By Michael Foster
When the cookie was first used for online targeting, marketers thought they had hit a gold mine. Here was an easy way to see what people had visited in the past, which implied what they were interested in, which implied what you could sell them. Thus behavioral targeting was born, and marketers quickly realized you could optimize your display campaigns by looking at these cookies in all sorts of ways.
There was only one problem with the cookie-based marketing effort: It only captured online activity. What about your purchasing offline? Wouldn’t it be valuable if I could see what you had looked at in retail stores in the past and use that data to serve you ads online?
It sounded like science fiction for a long time, but the technology is here, and marketers are already using it. To combine online and offline behavior, marketers now use beacons—small devices, usually Bluetooth-enabled, that sniff for cellphones as they pass. When they see one, they make a quick connection, find out who that cellphone’s user is and serve that info to a database. Marketers then can access that database to serve ads later online.
Beacons and online retargeting are being combined in all sorts of ways, but we’re still in the first innings of this marketing revolution. It is going to take time for the technology to be more ubiquitous and useful to marketers, but there are still opportunities to use the tech to bolster ad performance.

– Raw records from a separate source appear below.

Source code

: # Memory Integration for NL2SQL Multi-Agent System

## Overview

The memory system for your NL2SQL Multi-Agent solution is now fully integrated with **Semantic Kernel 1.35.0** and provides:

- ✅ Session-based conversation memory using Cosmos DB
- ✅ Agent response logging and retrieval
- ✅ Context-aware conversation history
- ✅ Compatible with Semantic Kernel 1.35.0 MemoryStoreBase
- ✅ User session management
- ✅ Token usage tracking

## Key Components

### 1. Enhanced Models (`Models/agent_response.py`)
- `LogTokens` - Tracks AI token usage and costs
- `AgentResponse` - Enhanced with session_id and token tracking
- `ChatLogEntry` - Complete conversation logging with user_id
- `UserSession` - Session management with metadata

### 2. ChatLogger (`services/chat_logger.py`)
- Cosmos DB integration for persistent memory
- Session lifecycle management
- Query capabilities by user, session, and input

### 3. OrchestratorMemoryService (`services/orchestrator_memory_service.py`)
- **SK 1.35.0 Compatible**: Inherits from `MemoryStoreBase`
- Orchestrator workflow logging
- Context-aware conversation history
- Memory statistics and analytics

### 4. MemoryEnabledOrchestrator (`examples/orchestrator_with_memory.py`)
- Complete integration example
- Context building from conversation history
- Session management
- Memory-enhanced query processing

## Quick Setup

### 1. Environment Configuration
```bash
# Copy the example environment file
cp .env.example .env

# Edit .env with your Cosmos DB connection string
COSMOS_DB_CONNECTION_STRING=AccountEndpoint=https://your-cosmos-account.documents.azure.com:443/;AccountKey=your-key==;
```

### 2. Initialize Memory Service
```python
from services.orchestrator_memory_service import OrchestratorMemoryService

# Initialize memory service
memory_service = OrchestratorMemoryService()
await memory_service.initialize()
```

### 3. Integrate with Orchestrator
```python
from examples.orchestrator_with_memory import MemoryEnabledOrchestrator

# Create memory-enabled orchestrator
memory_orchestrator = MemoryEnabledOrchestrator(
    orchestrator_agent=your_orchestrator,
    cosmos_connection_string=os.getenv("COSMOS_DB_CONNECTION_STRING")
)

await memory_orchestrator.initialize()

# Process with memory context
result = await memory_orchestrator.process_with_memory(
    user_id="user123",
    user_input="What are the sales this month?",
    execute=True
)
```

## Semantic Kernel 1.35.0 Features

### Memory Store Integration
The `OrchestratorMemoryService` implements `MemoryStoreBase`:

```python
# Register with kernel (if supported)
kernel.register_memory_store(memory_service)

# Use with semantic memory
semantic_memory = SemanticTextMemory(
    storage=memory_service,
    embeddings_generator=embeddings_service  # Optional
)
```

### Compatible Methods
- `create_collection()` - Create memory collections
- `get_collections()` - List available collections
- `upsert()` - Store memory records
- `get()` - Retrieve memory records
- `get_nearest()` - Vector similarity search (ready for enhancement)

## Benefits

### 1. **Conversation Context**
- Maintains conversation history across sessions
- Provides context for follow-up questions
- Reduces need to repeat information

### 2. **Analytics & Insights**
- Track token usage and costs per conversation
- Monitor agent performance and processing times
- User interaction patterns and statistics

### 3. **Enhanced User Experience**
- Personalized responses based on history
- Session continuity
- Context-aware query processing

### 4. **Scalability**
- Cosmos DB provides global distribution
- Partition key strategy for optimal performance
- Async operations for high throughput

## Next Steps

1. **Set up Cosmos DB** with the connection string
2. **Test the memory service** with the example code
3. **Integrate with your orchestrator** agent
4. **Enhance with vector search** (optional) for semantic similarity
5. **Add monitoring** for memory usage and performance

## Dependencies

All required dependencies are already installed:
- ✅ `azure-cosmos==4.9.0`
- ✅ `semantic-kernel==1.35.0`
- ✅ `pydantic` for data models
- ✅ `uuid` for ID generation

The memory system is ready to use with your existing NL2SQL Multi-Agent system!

Even now, early adopters and beta testers are seeing tremendous improvements to both branding and sales-oriented ad campaigns. For instance, ad agency Mondelez has been working with Coca-Cola to test the use of beacons for improving ad performance, and the two companies recently told The Drum about their success. Both firms see beacons as an alternative to the onslaught of banners, flash videos, pre-roll ads and the other mishmash of ads that are increasingly making the Internet cluttered and less user-friendly.

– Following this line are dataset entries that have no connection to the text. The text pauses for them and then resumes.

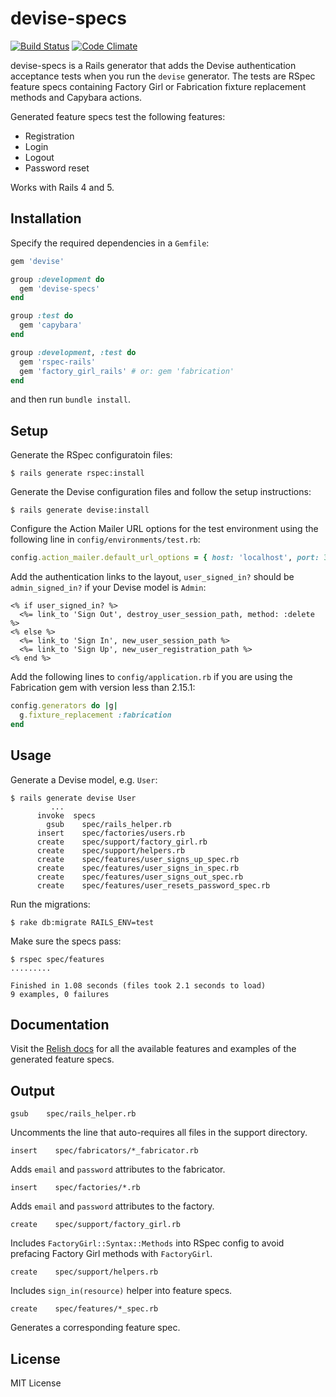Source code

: # devise-specs

[![Build Status](https://travis-ci.org/andrii/devise-specs.svg?branch=master)](https://travis-ci.org/andrii/devise-specs)
[![Code Climate](https://codeclimate.com/github/andrii/devise-specs/badges/gpa.svg)](https://codeclimate.com/github/andrii/devise-specs)

devise-specs is a Rails generator that adds the Devise authentication acceptance tests when you run the `devise` generator. The tests are RSpec feature specs containing Factory Girl or Fabrication fixture replacement methods and Capybara actions.

Generated feature specs test the following features:
* Registration
* Login
* Logout
* Password reset

Works with Rails 4 and 5.

## Installation

Specify the required dependencies in a `Gemfile`:
```ruby
gem 'devise'

group :development do
  gem 'devise-specs'
end

group :test do
  gem 'capybara'
end

group :development, :test do
  gem 'rspec-rails'
  gem 'factory_girl_rails' # or: gem 'fabrication'
end
```

and then run `bundle install`.

## Setup

Generate the RSpec configuratoin files:
```
$ rails generate rspec:install
```

Generate the Devise configuration files and follow the setup instructions:
```
$ rails generate devise:install
```

Configure the Action Mailer URL options for the test environment using the following line in `config/environments/test.rb`:
```ruby
config.action_mailer.default_url_options = { host: 'localhost', port: 3001 }
```

Add the authentication links to the layout, `user_signed_in?` should be `admin_signed_in?` if your Devise model is `Admin`:
```erb
<% if user_signed_in? %>
  <%= link_to 'Sign Out', destroy_user_session_path, method: :delete %>
<% else %>
  <%= link_to 'Sign In', new_user_session_path %>
  <%= link_to 'Sign Up', new_user_registration_path %>
<% end %>
```

Add the following lines to `config/application.rb` if you are using the Fabrication gem with version less than 2.15.1:
```ruby
config.generators do |g|
  g.fixture_replacement :fabrication
end
```

## Usage

Generate a Devise model, e.g. `User`:
```
$ rails generate devise User
         ...
      invoke  specs
        gsub    spec/rails_helper.rb
      insert    spec/factories/users.rb
      create    spec/support/factory_girl.rb
      create    spec/support/helpers.rb
      create    spec/features/user_signs_up_spec.rb
      create    spec/features/user_signs_in_spec.rb
      create    spec/features/user_signs_out_spec.rb
      create    spec/features/user_resets_password_spec.rb
```

Run the migrations:
```
$ rake db:migrate RAILS_ENV=test
```

Make sure the specs pass:
```
$ rspec spec/features
.........

Finished in 1.08 seconds (files took 2.1 seconds to load)
9 examples, 0 failures
```

## Documentation

Visit the [Relish docs](https://relishapp.com/andrii/devise-specs/docs) for all the available features and examples of the generated feature specs.

## Output

`gsub    spec/rails_helper.rb`

Uncomments the line that auto-requires all files in the support directory.

`insert    spec/fabricators/*_fabricator.rb`

Adds `email` and `password` attributes to the fabricator.

`insert    spec/factories/*.rb`

Adds `email` and `password` attributes to the factory.

`create    spec/support/factory_girl.rb`

Includes `FactoryGirl::Syntax::Methods` into RSpec config to avoid prefacing Factory Girl methods with `FactoryGirl`.

`create    spec/support/helpers.rb`

Includes `sign_in(resource)` helper into feature specs.

`create    spec/features/*_spec.rb`

Generates a corresponding feature spec.

## License

MIT License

So far, so good with beacons, but data remains scant. Other big brands are jumping in, and more studies will provide more evidence of the value of these tools to sell products to people.

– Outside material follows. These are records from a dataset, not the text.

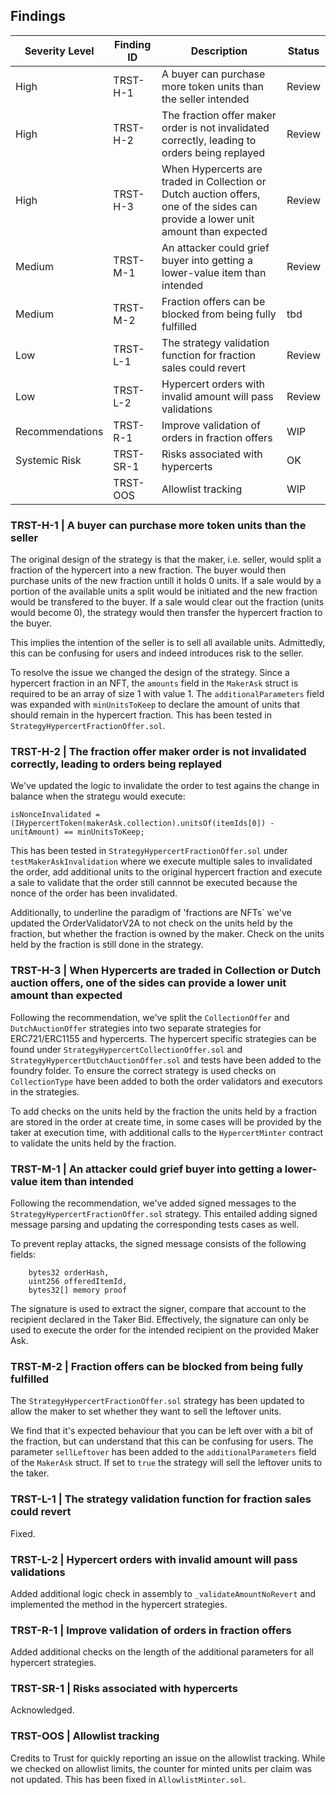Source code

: ## Findings

| Severity Level  | Finding ID | Description                                                                                                                      | Status |
| --------------- | ---------- | -------------------------------------------------------------------------------------------------------------------------------- | ------ |
| High            | TRST-H-1   | A buyer can purchase more token units than the seller intended                                                                   | Review |
| High            | TRST-H-2   | The fraction offer maker order is not invalidated correctly, leading to orders being replayed                                    | Review |
| High            | TRST-H-3   | When Hypercerts are traded in Collection or Dutch auction offers, one of the sides can provide a lower unit amount than expected | Review |
| Medium          | TRST-M-1   | An attacker could grief buyer into getting a lower-value item than intended                                                      | Review |
| Medium          | TRST-M-2   | Fraction offers can be blocked from being fully fulfilled                                                                        | tbd    |
| Low             | TRST-L-1   | The strategy validation function for fraction sales could revert                                                                 | Review |
| Low             | TRST-L-2   | Hypercert orders with invalid amount will pass validations                                                                       | Review |
| Recommendations | TRST-R-1   | Improve validation of orders in fraction offers                                                                                  | WIP    |
| Systemic Risk   | TRST-SR-1  | Risks associated with hypercerts                                                                                                 | OK     |
|                 | TRST-OOS   | Allowlist tracking                                                                                                               | WIP    |

### TRST-H-1 | A buyer can purchase more token units than the seller

The original design of the strategy is that the maker, i.e. seller, would split a fraction of the hypercert into a new
fraction. The buyer would then purchase units of the new fraction untill it holds 0 units. If a sale would by a portion
of the available units a split would be initiated and the new fraction would be transfered to the buyer. If a sale would
clear out the fraction (units would become 0), the strategy would then transfer the hypercert fraction to the buyer.

This implies the intention of the seller is to sell all available units. Admittedly, this can be confusing for users and
indeed introduces risk to the seller.

To resolve the issue we changed the design of the strategy. Since a hypercert fraction in an NFT, the `amounts` field in
the `MakerAsk` struct is required to be an array of size 1 with value 1. The `additionalParameters` field was expanded
with `minUnitsToKeep` to declare the amount of units that should remain in the hypercert fraction. This has been tested
in `StrategyHypercertFractionOffer.sol`.

### TRST-H-2 | The fraction offer maker order is not invalidated correctly, leading to orders being replayed

We've updated the logic to invalidate the order to test agains the change in balance when the strategu would execute:

```solidity
isNonceInvalidated = (IHypercertToken(makerAsk.collection).unitsOf(itemIds[0]) - unitAmount) == minUnitsToKeep;
```

This has been tested in `StrategyHypercertFractionOffer.sol` under `testMakerAskInvalidation` where we execute multiple
sales to invalidated the order, add additional units to the original hypercert fraction and execute a sale to validate
that the order still cannnot be executed because the nonce of the order has been invalidated.

Additionally, to underline the paradigm of 'fractions are NFTs` we've updated the OrderValidatorV2A to not check on the
units held by the fraction, but whether the fraction is owned by the maker. Check on the units held by the fraction is
still done in the strategy.

### TRST-H-3 | When Hypercerts are traded in Collection or Dutch auction offers, one of the sides can provide a lower unit amount than expected

Following the recommendation, we've split the `CollectionOffer` and `DutchAuctionOffer` strategies into two separate
strategies for ERC721/ERC1155 and hypercerts. The hypercert specific strategies can be found under
`StrategyHypercertCollectionOffer.sol` and `StrategyHypercertDutchAuctionOffer.sol` and tests have been added to the
foundry folder. To ensure the correct strategy is used checks on `CollectionType` have been added to both the order
validators and executors in the strategies.

To add checks on the units held by the fraction the units held by a fraction are stored in the order at create time, in
some cases will be provided by the taker at execution time, with additional calls to the `HypercertMinter` contract to
validate the units held by the fraction.

### TRST-M-1 | An attacker could grief buyer into getting a lower-value item than intended

Following the recommendation, we've added signed messages to the `StrategyHypercertFractionOffer.sol` strategy. This
entailed adding signed message parsing and updating the corresponding tests cases as well.

To prevent replay attacks, the signed message consists of the following fields:

```solidity
    bytes32 orderHash,
    uint256 offeredItemId,
    bytes32[] memory proof
```

The signature is used to extract the signer, compare that account to the recipient declared in the Taker Bid.
Effectively, the signature can only be used to execute the order for the intended recipient on the provided Maker Ask.

### TRST-M-2 | Fraction offers can be blocked from being fully fulfilled

The `StrategyHypercertFractionOffer.sol` strategy has been updated to allow the maker to set whether they want to sell
the leftover units.

We find that it's expected behaviour that you can be left over with a bit of the fraction, but can understand that this
can be confusing for users. The parameter `sellLeftover` has been added to the `additionalParameters` field of the
`MakerAsk` struct. If set to `true` the strategy will sell the leftover units to the taker.

### TRST-L-1 | The strategy validation function for fraction sales could revert

Fixed.

### TRST-L-2 | Hypercert orders with invalid amount will pass validations

Added additional logic check in assembly to `_validateAmountNoRevert` and implemented the method in the hypercert
strategies.

### TRST-R-1 | Improve validation of orders in fraction offers

Added additional checks on the length of the additional parameters for all hypercert strategies.

### TRST-SR-1 | Risks associated with hypercerts

Acknowledged.

### TRST-OOS | Allowlist tracking

Credits to Trust for quickly reporting an issue on the allowlist tracking. While we checked on allowlist limits, the
counter for minted units per claim was not updated. This has been fixed in `AllowlistMinter.sol`.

According to some marketers, the future of beacons is much more exciting. These devices can receive and transmit data quickly, meaning they can be used for much more than simple marketing. Using them to coordinate and facilitate payments, deliver customer service and manage supply chains is on the table. Using them to serve ads more quickly—such as sending a coupon to a cellphone for a product when the customer is within inches of the product itself—is another benefit of the service for both marketers and consumers.
But beacons do not come without pitfalls. The privacy concerns are clear; having more data about people’s whereabouts and behavior makes some uneasy, and the specter of spying on people as they go about their business is still dystopian to many. Marketers dismiss these concerns as 20th-century hangovers; Millennials seem less uncomfortable with being spied on by governments and companies, giving the beacon fewer hurdles as this large demographic ages and becomes a bigger focus of marketers.
The future of beacons is unclear but exciting, and their value in a larger ecosystem of marketing retargeting efforts is clear. The only thing we don’t know is who will win and lose in the retargeting battles that will unfold in the years to come.